Jul 7, 2010

YUMMY!!! Mini Cheesecakes

One of my favorite recipe blogs is OurBestBites.com!  I've used MANY of the recipes on the blog and they have all been keepers in my house (which says a lot because of the picky eaters in my house)!!!  Well, I've been itching to make the mini cheesecakes and finally did them for the 4th of July weekend.  They were DELISH!  I made a double batch to take to some BBQ's and deliver to friends but had lot's left over...so much for all the exercise I've been doing!  My cheesecakes didn't look as pretty as the picture you see above, but who cares.  Like I always tell my kids, "they'll just get all jumbled up in your mouth when you eat them."  Funny thing is that when I was putting the recipe in my binder, I found another recipe I made in Jr. High that was almost IDENTICAL!  Funny how I've had the recipe in my stash for over 20 years, but never used it.  Just reminds me how visual I am and seeing a photo of something makes it so much more apealling!

Recipe by Our Best Bites
12 Nilla Wafer Cookies
2 8oz packages cream cheese
3/4 C sugar
2 Tbs flour
1/4 tsp baking powder
1 Tbs fresh lemon juice
2 eggs
1 1/2 tsp vanilla
Foil cupcake liners

Optional Toppings:
canned pie filling
fresh berries
whipped cream
chocolate sauce
caramel sauce
lemon curd

Preheat oven to 375. Soften cream cheese if needed. With an electric mixer, beat cream cheese and sugar. Add in flour and baking powder and beat to combine. Then add in eggs, one at a time, lemon juice, and vanilla. Beat to combine.

Fill a muffin pan with cupcake liners and place one vanilla wafer at the bottom of each one. Divide batter between 12 muffin papers, filling each cup up to about 1/4 inch from the top. Bake for 15-18 minutes or until a toothpick comes out clean. They'll puff way up during baking, but they'll settle after being chilled.

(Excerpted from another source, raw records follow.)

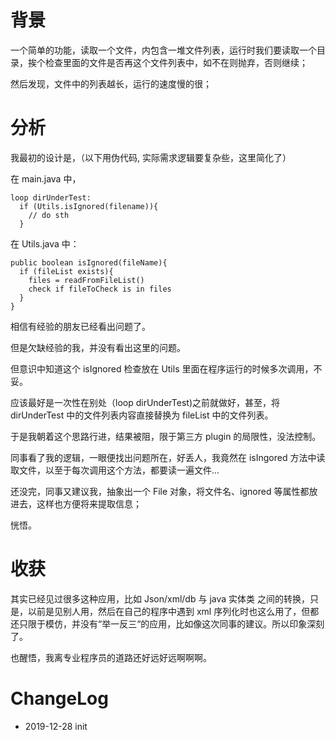 
# 背景

一个简单的功能，读取一个文件，内包含一堆文件列表，运行时我们要读取一个目录，挨个检查里面的文件是否再这个文件列表中，如不在则抛弃，否则继续；

然后发现，文件中的列表越长，运行的速度慢的很；

# 分析

我最初的设计是，（以下用伪代码, 实际需求逻辑要复杂些，这里简化了）

在 main.java 中，

```
loop dirUnderTest:
  if (Utils.isIgnored(filename)){
    // do sth
  }
```

在 Utils.java 中：

```
public boolean isIgnored(fileName){
  if (fileList exists){
    files = readFromFileList()
    check if fileToCheck is in files
  }
}
```

相信有经验的朋友已经看出问题了。

但是欠缺经验的我，并没有看出这里的问题。

但意识中知道这个 isIgnored 检查放在 Utils 里面在程序运行的时候多次调用，不妥。

应该最好是一次性在别处（loop dirUnderTest)之前就做好，甚至，将 dirUnderTest 中的文件列表内容直接替换为 fileList 中的文件列表。

于是我朝着这个思路行进，结果被阻，限于第三方 plugin 的局限性，没法控制。

同事看了我的逻辑，一眼便找出问题所在，好丢人，我竟然在 isIngored 方法中读取文件，以至于每次调用这个方法，都要读一遍文件...

还没完，同事又建议我，抽象出一个 File 对象，将文件名、ignored 等属性都放进去，这样也方便将来提取信息；

恍悟。

# 收获

其实已经见过很多这种应用，比如 Json/xml/db 与 java 实体类 之间的转换，只是，以前是见别人用，然后在自己的程序中遇到 xml 序列化时也这么用了，但都还只限于模仿，并没有“举一反三“的应用，比如像这次同事的建议。所以印象深刻了。

也醒悟，我离专业程序员的道路还好远好远啊啊啊。

# ChangeLog
- 2019-12-28 init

When you take them out of the oven, place them on a cooling rack and let them cool completely. While they cool, they will sink down in the center. Don't worry- that's normal! It makes the perfect little well to fill up with the fruit filling. Before you top them, chill in the fridge for at least 4-6 hours or preferably over night. Then top and serve. You can be creative and top with whatever you like, like chocolate, caramel, lemon curd, whatever! Makes 12 cheesecakes.